Looking at these two links, there is a bit of contradiction.

you might want to combine PCA with OHE


PCA does not make sense after one hot encoding

And I thought that the second link makes sense, but that's mostly because the data is synthetically random with an unreal distribution.

What are some methods for reducing dimensions for categorical covariates?

My group supports a package that helps build low dimensional representations of categorical variables in the case of supervised machine learning here: CRAN - Package vtreat (intro here: README ).

1 Like

Thanks, I'm getting around to looking into it and it seems interesting.

So let's say there are 100 categorical predictors, and vtreat reduces it to 10 predictors. How would its performance change when predicting the y? Looking at the Readme here, I couldn't really find benchmarks on, for example, computation efficiency, consistency, etc. From a UMAP paper, it makes a comparison of consistency for 10% of sample size vs. full data set (on page 35).

I see that there is a video lecture on it, but I could not find a screencast of example coding for categorical dimensional reduction. Do you happen to know one?
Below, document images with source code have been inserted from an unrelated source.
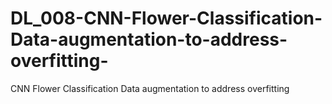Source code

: # DL_008-CNN-Flower-Classification-Data-augmentation-to-address-overfitting-
CNN Flower Classification Data augmentation to address overfitting 
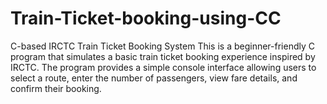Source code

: # Train-Ticket-booking-using-CC
C-based IRCTC Train Ticket Booking System  This is a beginner-friendly C program that simulates a basic train ticket booking experience inspired by IRCTC. The program provides a simple console interface allowing users to select a route, enter the number of passengers, view fare details, and confirm their booking.
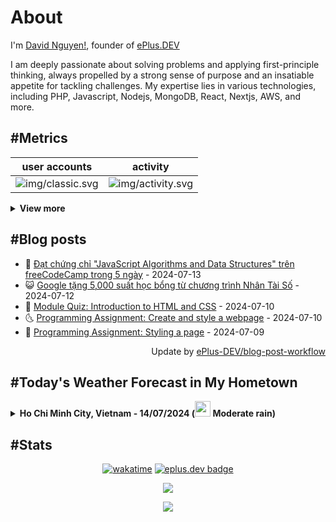 # About

I'm [David Nguyen!](https://github.com/hoangsvit), founder of [ePlus.DEV](https://eplus.dev)

I am deeply passionate about solving problems and applying first-principle thinking, always propelled by a strong sense
of purpose and an insatiable appetite for tackling challenges. My expertise lies in various technologies, including PHP,
Javascript, Nodejs, MongoDB, React, Nextjs, AWS, and more.

## #Metrics

| user accounts | activity |
| ------------- | ------------- |
| ![img/classic.svg](https://metrics.eplus.dev//img/classic.svg) | ![img/activity.svg](https://metrics.eplus.dev//img/activity.svg) |

<details>
  <summary><b>View more</b></summary>

  | wakatime | languages |
  | ------------- | ------------- |
  | ![img/wakatime.svg](https://metrics.eplus.dev//img/wakatime.svg) | ![img/languages.svg](https://metrics.eplus.dev//img/languages.svg) |

  | achievements | followers |
  | ------------- | ------------- |
  | ![img/achievements.compact.svg](https://metrics.eplus.dev/img/achievements.compact.svg) | ![img/people.followers.svg](https://metrics.eplus.dev//img/people.followers.svg) |
</details>

## #Blog posts
- 🧰 [Đạt chứng chỉ &quot;JavaScript Algorithms and Data Structures&quot; trên freeCodeCamp trong 5 ngày](https://eplus.dev/dat-chung-chi-javascript-algorithms-and-data-structures-tren-freecodecamp-trong-5-ngay) - 2024-07-13 
- 😺 [Google tặng 5,000 suất học bổng từ chương trình Nhân Tài Số](https://eplus.dev/google-tang-5000-suat-hoc-bong-tu-chuong-trinh-nhan-tai-so) - 2024-07-12 
- 🗽 [Module Quiz: Introduction to HTML and CSS](https://eplus.dev/module-quiz-introduction-to-html-and-css) - 2024-07-10 
- 🌜 [Programming Assignment: Create and style a webpage](https://eplus.dev/programming-assignment-create-and-style-a-webpage) - 2024-07-10 
- 📝 [Programming Assignment: Styling a page](https://eplus.dev/programming-assignment-styling-a-page) - 2024-07-09 

<div align="right">
  Update by <a target="_blank"
    href="https://github.com/ePlus-DEV/blog-post-workflow">ePlus-DEV/blog-post-workflow</a>
</div>

## #Today's Weather Forecast in My Hometown



<details>
  <summary><b>Ho Chi Minh City, Vietnam - 14/07/2024 (<img src="https://cdn.weatherapi.com/weather/64x64/day/302.png" width="25" /> Moderate rain)</b></summary>


<table>
    <tr>
        <th>Hour</th>
        <td>00:00</td><td>01:00</td><td>02:00</td><td>03:00</td><td>04:00</td><td>05:00</td><td>06:00</td><td>07:00</td><td>08:00</td><td>09:00</td><td>10:00</td><td>11:00</td><td>12:00</td><td>13:00</td><td>14:00</td><td>15:00</td><td>16:00</td><td>17:00</td><td>18:00</td><td>19:00</td><td>20:00</td><td>21:00</td><td>22:00</td><td>23:00</td>
    </tr>
    <tr>
        <th>Weather</th>
        <td><img src="https://cdn.weatherapi.com/weather/64x64/night/116.png"></img></td><td><img src="https://cdn.weatherapi.com/weather/64x64/night/116.png"></img></td><td><img src="https://cdn.weatherapi.com/weather/64x64/night/116.png"></img></td><td><img src="https://cdn.weatherapi.com/weather/64x64/night/176.png"></img></td><td><img src="https://cdn.weatherapi.com/weather/64x64/night/176.png"></img></td><td><img src="https://cdn.weatherapi.com/weather/64x64/night/353.png"></img></td><td><img src="https://cdn.weatherapi.com/weather/64x64/day/353.png"></img></td><td><img src="https://cdn.weatherapi.com/weather/64x64/day/353.png"></img></td><td><img src="https://cdn.weatherapi.com/weather/64x64/day/353.png"></img></td><td><img src="https://cdn.weatherapi.com/weather/64x64/day/353.png"></img></td><td><img src="https://cdn.weatherapi.com/weather/64x64/day/353.png"></img></td><td><img src="https://cdn.weatherapi.com/weather/64x64/day/353.png"></img></td><td><img src="https://cdn.weatherapi.com/weather/64x64/day/353.png"></img></td><td><img src="https://cdn.weatherapi.com/weather/64x64/day/263.png"></img></td><td><img src="https://cdn.weatherapi.com/weather/64x64/day/296.png"></img></td><td><img src="https://cdn.weatherapi.com/weather/64x64/day/296.png"></img></td><td><img src="https://cdn.weatherapi.com/weather/64x64/day/353.png"></img></td><td><img src="https://cdn.weatherapi.com/weather/64x64/day/353.png"></img></td><td><img src="https://cdn.weatherapi.com/weather/64x64/day/353.png"></img></td><td><img src="https://cdn.weatherapi.com/weather/64x64/night/176.png"></img></td><td><img src="https://cdn.weatherapi.com/weather/64x64/night/266.png"></img></td><td><img src="https://cdn.weatherapi.com/weather/64x64/night/176.png"></img></td><td><img src="https://cdn.weatherapi.com/weather/64x64/night/122.png"></img></td><td><img src="https://cdn.weatherapi.com/weather/64x64/night/122.png"></img></td>
    </tr>
    <tr>
        <th>Condition</th>
        <td width="200px">Partly Cloudy </td><td width="200px">Partly Cloudy </td><td width="200px">Partly Cloudy </td><td width="200px">Patchy rain nearby</td><td width="200px">Patchy rain nearby</td><td width="200px">Light rain shower</td><td width="200px">Light rain shower</td><td width="200px">Light rain shower</td><td width="200px">Light rain shower</td><td width="200px">Light rain shower</td><td width="200px">Light rain shower</td><td width="200px">Light rain shower</td><td width="200px">Light rain shower</td><td width="200px">Patchy light drizzle</td><td width="200px">Light rain</td><td width="200px">Light rain</td><td width="200px">Light rain shower</td><td width="200px">Light rain shower</td><td width="200px">Light rain shower</td><td width="200px">Patchy rain nearby</td><td width="200px">Light drizzle</td><td width="200px">Patchy rain nearby</td><td width="200px">Overcast </td><td width="200px">Overcast </td>
    </tr>
    <tr>
        <th>Temperature</th>
        <td>24.4 °C</td><td>24.3 °C</td><td>24.2 °C</td><td>24.2 °C</td><td>24.2 °C</td><td>24 °C</td><td>24.1 °C</td><td>25 °C</td><td>25.8 °C</td><td>26.2 °C</td><td>28 °C</td><td>28.2 °C</td><td>28.9 °C</td><td>29 °C</td><td>29.3 °C</td><td>29 °C</td><td>28.1 °C</td><td>26.7 °C</td><td>26.5 °C</td><td>25.9 °C</td><td>25.5 °C</td><td>25.2 °C</td><td>25 °C</td><td>24.9 °C</td>
    </tr>
    <tr>
        <th>Wind</th>
        <td>8.3 kph</td><td>6.8 kph</td><td>7.6 kph</td><td>8.3 kph</td><td>7.9 kph</td><td>8.6 kph</td><td>10.8 kph</td><td>13.7 kph</td><td>16.6 kph</td><td>18.7 kph</td><td>17.3 kph</td><td>18.7 kph</td><td>18.4 kph</td><td>18.7 kph</td><td>18 kph</td><td>19.1 kph</td><td>20.2 kph</td><td>18.7 kph</td><td>19.1 kph</td><td>16.9 kph</td><td>10.4 kph</td><td>8.6 kph</td><td>9.7 kph</td><td>10.1 kph</td>
    </tr>
</table>


<div align="right">
  Updated at: 2024-07-14T16:54:19Z - by <a target="_blank"
    href="https://github.com/ePlus-DEV/weather-forecast">ePlus-DEV/weather-forecast</a>
</div>
</details>


## #Stats
<div align="center">

[![wakatime](https://wakatime.com/badge/user/e0aaeeb0-6b00-4a68-93a3-146329e5281e.svg)](https://wakatime.com/@e0aaeeb0-6b00-4a68-93a3-146329e5281e) [![eplus.dev badge](https://user-badge.eplus.dev/vietnam/hoangsvit.svg)](https://user-badge.eplus.dev/vietnam/hoangsvit)

![](https://komarev.com/ghpvc/?username=hoangsvit&style=for-the-badge)

[![](https://s11.flagcounter.com/count/1xO8/bg_FFFFFF/txt_000000/border_CCCCCC/columns_2/maxflags_10/viewers_3/labels_1/pageviews_1/flags_1/percent_0/)](https://s11.flagcounter.com/more/1xO8/)
</div>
vtreat is designed to treat each categorical variable individually- coding each to a small number of columns instead of exploding to a huge number of indicators. The joint dimension reduction of these produced columns are not part of the scope of vtreat, and left to other tools. A longer discussion of vtreat with measured performance on some examples can be found here: [1611.09477] vtreat: a data.frame Processor for Predictive Modeling .

1 Like

You can have a look at the methods implemented in FactoMineR. They have a book, a bunch of YouTube videos and an online MOOC. I'm currently attending the MOOC and find it very useful.